Segment Start: DATA EXTRACT
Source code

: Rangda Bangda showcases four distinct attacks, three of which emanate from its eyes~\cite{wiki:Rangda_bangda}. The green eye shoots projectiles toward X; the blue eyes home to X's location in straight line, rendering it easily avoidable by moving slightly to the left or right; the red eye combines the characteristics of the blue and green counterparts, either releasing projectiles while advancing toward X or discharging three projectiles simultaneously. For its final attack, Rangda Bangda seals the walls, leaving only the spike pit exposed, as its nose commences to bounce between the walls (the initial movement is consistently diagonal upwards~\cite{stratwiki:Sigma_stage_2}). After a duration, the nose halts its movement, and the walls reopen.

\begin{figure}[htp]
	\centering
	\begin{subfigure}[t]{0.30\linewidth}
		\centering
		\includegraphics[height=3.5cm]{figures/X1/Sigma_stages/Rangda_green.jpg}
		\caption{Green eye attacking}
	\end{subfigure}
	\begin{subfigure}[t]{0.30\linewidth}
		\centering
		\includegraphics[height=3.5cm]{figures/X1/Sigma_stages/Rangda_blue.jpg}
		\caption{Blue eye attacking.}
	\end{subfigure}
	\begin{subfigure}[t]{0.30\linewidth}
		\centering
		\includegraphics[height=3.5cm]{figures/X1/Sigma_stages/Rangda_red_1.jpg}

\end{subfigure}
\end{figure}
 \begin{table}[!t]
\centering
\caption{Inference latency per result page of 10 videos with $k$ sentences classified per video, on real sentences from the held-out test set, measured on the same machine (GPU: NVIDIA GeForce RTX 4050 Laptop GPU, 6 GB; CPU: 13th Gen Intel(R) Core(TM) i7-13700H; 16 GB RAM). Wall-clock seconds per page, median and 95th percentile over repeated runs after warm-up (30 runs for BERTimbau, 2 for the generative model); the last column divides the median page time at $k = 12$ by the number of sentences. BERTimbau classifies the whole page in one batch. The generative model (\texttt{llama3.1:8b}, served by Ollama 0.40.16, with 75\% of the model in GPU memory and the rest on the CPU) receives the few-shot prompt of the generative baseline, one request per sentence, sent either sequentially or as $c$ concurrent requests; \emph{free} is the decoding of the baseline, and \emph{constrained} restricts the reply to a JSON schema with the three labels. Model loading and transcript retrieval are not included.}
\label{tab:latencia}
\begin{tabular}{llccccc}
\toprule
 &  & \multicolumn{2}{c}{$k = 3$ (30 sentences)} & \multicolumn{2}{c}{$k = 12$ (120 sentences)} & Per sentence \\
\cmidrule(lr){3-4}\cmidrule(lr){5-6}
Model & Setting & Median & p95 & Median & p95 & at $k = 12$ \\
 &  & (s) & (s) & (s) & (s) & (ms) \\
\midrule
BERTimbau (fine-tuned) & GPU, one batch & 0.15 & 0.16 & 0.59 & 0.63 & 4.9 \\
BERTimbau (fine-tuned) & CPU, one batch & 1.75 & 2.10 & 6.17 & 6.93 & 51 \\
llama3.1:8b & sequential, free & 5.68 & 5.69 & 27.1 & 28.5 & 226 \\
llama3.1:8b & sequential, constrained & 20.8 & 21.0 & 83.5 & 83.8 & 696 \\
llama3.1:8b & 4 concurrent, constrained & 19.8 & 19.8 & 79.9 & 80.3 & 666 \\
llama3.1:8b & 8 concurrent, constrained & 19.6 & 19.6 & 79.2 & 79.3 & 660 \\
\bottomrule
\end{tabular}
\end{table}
Segment End: DATA EXTRACT
The response must contain every line from the listing above in which the string "fine" appears.

§ ANSWER SPACE:
BERTimbau (fine-tuned) & GPU, one batch & 0.15 & 0.16 & 0.59 & 0.63 & 4.9 \\
BERTimbau (fine-tuned) & CPU, one batch & 1.75 & 2.10 & 6.17 & 6.93 & 51 \\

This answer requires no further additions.